Il Tribunale di Torino prospetta una diversa e più approfondita motivazione. Se la ratio del patto di prova per il datore di lavoro è valutare la professionalità e la capacità del lavoratore, il recesso per mancato superamento della prova è ontologicamente disciplinare. Una volta acclarata la nullità del patto di prova la conseguenza è la reintegrazione posto che i fatti che giustificano il recesso, di norma, non vengono descritti e, di conseguenza, devono considerasi inesistenti.
La ricostruzione della sentenza emessa dal Tribunale di Torino può permettere di sostenere che se il datore di lavoro ha, pur non essendo previsto dalla norma, tuzioristicamente motivato il recesso ad nutum, nel caso di declaratoria della nullità del patto di prova la sanzione prevista potrebbe essere quella indennitaria. La contestazione disciplinare comporterebbe l’applicazione del comma 1 dell’art. 3 del D.lgs 23/20015 a meno che sia provata l’insussistenza dei fatti materiali sui quali si fonda.
E’ opportuno precisare che l’orientamento prevalente nella giurisprudenza di merito, per i lavoratori ai quali si applica il contratto a tutele crescenti ed impiegati in imprese che rispettino i requisiti dimensionali di cui all’art. 18 commi 8 e 9 della l. 300/1970, propende per la sanzione indennitaria nel caso di recesso basato su un patto di prova di cui viene accertata l’illegittimità (si veda ad es.
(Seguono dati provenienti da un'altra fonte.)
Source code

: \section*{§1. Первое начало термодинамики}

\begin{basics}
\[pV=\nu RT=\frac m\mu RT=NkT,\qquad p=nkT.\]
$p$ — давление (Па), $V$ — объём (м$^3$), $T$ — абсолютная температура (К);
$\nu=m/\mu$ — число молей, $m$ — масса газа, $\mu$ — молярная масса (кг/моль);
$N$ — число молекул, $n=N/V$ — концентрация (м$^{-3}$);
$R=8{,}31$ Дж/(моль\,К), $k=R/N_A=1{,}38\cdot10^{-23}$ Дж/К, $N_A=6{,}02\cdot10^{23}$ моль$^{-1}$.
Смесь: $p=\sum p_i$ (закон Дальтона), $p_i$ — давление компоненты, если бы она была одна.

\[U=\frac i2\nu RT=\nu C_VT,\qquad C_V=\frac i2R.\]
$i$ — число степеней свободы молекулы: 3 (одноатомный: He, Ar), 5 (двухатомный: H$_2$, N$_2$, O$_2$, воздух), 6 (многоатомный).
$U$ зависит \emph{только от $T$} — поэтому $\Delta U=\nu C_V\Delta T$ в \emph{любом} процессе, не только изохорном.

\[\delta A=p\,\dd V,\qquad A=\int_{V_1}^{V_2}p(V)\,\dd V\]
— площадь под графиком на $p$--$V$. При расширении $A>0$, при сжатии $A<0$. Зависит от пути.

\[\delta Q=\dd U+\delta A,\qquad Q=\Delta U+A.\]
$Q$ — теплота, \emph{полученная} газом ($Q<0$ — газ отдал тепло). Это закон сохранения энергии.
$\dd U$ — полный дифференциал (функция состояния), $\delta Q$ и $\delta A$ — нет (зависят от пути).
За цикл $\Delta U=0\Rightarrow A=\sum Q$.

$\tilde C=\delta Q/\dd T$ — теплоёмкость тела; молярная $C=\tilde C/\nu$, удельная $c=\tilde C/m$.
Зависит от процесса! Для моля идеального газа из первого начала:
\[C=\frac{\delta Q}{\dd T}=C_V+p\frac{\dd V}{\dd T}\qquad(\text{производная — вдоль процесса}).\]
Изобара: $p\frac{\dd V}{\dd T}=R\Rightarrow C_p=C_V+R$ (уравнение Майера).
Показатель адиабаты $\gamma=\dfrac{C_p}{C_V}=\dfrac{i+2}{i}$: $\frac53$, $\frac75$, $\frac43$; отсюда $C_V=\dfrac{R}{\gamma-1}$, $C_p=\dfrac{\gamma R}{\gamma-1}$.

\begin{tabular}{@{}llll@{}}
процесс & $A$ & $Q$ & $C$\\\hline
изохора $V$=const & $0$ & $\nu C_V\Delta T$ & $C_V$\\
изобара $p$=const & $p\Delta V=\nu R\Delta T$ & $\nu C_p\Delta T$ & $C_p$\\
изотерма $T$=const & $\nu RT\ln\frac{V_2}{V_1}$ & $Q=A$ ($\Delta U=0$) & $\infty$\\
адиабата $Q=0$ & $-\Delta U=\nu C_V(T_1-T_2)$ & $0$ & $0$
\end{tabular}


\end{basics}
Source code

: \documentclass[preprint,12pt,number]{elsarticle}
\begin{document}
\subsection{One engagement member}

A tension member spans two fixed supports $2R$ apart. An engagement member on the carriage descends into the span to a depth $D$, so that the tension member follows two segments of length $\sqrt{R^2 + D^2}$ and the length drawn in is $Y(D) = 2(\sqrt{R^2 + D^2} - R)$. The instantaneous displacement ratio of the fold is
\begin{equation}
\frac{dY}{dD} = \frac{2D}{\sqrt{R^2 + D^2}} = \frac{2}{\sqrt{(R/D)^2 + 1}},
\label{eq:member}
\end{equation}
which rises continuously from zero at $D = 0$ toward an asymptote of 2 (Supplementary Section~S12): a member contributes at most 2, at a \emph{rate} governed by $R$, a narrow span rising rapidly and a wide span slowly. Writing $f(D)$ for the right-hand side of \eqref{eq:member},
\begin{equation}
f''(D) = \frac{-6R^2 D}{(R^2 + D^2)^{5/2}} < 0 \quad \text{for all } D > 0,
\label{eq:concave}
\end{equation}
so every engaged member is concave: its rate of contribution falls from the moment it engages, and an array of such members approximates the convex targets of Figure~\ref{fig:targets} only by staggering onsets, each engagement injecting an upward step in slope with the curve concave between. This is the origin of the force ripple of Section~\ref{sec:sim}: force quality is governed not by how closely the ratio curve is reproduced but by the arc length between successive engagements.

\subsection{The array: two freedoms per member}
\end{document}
Trib Roma 6 novembre 2017, Tribunale di Firenze 12 aprile 2017, n. 376). Quest’impostazione è più che altro giustificata, a prescindere dalla natura disciplinare o di licenziamento per motivo economico del recesso basato su un patto di prova dichiarato illegittimo, dalla ratio della disciplina del Jobs act che ha inteso restringere la possibilità di ottenere una tutela reintegratoria in pochissime ipotesi stabilite dal Legislatore.
In ultimo per le imprese che non soddisfano i requisiti dimensionali previsti dall’art. 18 commi 8 e 9 l. 300/1970 l’accertamento della nullità del patto di prova comporta in ogni caso la sola tutela indennitaria a prescindere dalla data di costituzione del rapporto.